Proposal Abstract: The demand for lightweight, high-strength, and cost-effective transparent materials is growing rapidly, particularly for use in military vehicles, marine vessels, electronics, and sensor systems. Recent progress in the synthesis of transparent nanocrystalline ceramics has positioned them as a superior alternative to traditional glass, primarily due to their outstanding mechanical properties and high temperature stability (no glass transition).

In this study, nanocrystalline magnesium aluminate spinel (NC-MAS) with grain sizes from 3.7 to 80 nm was synthesized using environmentally controlled, pressure-assisted sintering. Nanoindentation measurements revealed a transition from the Hall–Petch to the inverse Hall–Petch regime, which was examined using two representative grain sizes—80 nm and 3.7 nm—chosen to avoid overlap in deformation mechanisms. Electron microscopy showed that the 80 nm material deforms through dislocation activity and grain-boundary decohesion, whereas the 3.7 nm sample exhibited no dislocations and instead deformed through grain-boundary sliding, decohesion, and shear banding. Atomistic simulations confirmed that grain-boundary-mediated plasticity dominates in the inverse Hall–Petch regime, with no dislocation activity or stress-induced grain growth even at large strains.

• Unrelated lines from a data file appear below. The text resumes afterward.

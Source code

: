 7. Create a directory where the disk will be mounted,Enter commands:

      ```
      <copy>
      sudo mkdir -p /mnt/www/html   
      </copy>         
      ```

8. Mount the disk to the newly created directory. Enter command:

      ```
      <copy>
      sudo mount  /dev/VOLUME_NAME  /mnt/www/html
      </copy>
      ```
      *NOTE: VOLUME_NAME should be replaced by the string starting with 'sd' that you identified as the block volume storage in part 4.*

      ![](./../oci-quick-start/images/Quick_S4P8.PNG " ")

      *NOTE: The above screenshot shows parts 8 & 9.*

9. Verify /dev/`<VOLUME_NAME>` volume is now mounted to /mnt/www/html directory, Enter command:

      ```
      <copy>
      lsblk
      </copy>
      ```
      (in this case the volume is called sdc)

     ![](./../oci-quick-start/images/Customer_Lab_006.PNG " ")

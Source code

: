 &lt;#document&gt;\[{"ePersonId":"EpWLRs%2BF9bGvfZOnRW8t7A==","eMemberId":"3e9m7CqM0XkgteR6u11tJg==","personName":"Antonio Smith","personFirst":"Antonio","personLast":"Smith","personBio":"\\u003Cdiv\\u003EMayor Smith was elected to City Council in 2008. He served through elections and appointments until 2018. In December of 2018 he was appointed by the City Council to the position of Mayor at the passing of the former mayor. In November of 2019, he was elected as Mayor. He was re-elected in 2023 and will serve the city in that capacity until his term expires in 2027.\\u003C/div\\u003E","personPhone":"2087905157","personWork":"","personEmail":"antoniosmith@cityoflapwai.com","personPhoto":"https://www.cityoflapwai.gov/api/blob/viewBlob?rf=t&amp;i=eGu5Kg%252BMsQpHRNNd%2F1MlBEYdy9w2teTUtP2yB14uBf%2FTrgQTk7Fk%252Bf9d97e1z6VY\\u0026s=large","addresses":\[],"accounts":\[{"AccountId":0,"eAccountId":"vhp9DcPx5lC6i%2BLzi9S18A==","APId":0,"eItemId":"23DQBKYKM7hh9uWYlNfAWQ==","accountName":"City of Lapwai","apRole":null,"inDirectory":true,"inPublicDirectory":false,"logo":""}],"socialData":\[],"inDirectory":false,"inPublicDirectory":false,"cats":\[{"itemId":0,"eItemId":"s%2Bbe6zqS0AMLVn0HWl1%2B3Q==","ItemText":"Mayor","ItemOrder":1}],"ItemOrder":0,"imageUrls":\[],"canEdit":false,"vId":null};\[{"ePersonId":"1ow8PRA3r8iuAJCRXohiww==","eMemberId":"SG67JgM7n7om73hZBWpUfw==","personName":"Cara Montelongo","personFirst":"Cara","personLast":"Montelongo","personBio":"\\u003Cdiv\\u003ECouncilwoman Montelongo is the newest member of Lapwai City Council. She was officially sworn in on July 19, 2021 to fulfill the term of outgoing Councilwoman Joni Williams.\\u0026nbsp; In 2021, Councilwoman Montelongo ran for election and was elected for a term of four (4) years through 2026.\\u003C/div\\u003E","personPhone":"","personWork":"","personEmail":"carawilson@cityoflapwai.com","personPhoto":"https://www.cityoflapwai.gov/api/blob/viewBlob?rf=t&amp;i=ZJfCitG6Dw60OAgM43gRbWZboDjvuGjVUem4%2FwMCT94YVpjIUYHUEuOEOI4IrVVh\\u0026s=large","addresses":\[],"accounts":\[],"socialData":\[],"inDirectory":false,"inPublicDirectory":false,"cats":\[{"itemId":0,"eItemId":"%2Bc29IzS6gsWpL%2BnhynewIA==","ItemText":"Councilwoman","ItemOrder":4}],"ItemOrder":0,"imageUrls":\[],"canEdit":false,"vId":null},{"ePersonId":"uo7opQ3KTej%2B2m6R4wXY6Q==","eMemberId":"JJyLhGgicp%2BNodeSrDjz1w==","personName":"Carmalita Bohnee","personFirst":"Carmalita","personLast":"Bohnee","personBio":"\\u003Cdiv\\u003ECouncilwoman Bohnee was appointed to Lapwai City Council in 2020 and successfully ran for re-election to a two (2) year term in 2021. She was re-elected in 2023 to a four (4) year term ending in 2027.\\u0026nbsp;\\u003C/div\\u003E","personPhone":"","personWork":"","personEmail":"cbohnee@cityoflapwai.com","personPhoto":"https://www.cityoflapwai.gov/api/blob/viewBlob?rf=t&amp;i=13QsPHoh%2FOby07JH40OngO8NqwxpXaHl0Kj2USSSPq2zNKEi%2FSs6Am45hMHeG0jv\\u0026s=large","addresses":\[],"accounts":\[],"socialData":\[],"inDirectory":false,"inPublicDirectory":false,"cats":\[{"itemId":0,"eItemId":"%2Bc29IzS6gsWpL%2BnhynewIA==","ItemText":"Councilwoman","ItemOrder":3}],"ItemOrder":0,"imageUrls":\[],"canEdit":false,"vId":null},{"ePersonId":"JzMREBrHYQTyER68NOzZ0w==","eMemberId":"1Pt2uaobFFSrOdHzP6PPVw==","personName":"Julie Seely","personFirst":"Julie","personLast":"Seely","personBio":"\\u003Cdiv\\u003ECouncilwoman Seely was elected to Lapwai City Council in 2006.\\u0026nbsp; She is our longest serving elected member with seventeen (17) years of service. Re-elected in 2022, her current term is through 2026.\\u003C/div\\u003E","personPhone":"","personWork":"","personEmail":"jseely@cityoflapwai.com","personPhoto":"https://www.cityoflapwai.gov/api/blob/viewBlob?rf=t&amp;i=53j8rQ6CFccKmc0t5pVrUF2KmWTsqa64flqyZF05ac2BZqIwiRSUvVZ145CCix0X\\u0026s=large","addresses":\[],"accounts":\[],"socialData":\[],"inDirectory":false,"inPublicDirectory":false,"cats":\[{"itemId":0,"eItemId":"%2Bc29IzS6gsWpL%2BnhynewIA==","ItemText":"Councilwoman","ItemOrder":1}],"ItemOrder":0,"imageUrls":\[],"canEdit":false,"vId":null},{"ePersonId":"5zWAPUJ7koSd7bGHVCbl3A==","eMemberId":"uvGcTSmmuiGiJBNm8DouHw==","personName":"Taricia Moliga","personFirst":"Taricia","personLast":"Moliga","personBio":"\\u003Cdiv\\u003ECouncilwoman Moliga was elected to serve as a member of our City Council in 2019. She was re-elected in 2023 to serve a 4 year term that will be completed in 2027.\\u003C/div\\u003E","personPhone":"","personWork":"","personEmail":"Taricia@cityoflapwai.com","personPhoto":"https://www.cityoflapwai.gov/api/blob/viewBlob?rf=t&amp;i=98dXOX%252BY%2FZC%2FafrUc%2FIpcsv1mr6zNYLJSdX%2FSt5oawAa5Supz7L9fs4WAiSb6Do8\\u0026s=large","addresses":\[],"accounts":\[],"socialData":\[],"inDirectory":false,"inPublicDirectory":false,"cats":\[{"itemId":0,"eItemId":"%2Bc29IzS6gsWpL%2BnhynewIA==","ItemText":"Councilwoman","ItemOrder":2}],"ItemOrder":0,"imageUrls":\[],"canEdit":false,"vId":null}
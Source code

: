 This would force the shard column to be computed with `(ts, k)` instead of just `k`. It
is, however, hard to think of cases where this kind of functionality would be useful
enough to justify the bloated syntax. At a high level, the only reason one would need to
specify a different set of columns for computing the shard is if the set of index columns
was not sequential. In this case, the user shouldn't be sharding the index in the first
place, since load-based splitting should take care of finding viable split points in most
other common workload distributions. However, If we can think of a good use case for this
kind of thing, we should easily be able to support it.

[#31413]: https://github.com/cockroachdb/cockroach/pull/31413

Because fracture behavior is critical for the performance of ceramic materials, the proposed research aims to determine how grain size and the associated deformation mechanisms influence crack-tip plasticity and fracture toughness in NC-MAS. The future work will integrate micro-cantilever bending, nanopillar compression, advanced electron microscopy, constitutive modeling, and atomistic simulations to uncover how dislocation plasticity and grain-boundary-mediated shear banding alter crack-tip processes and energy dissipation. The resulting framework will not only clarify how grain size governs fracture resistance in NC-MAS but will also extend to other brittle nanostructured materials, enabling predictive models for designing next-generation, damage-tolerant ceramic components.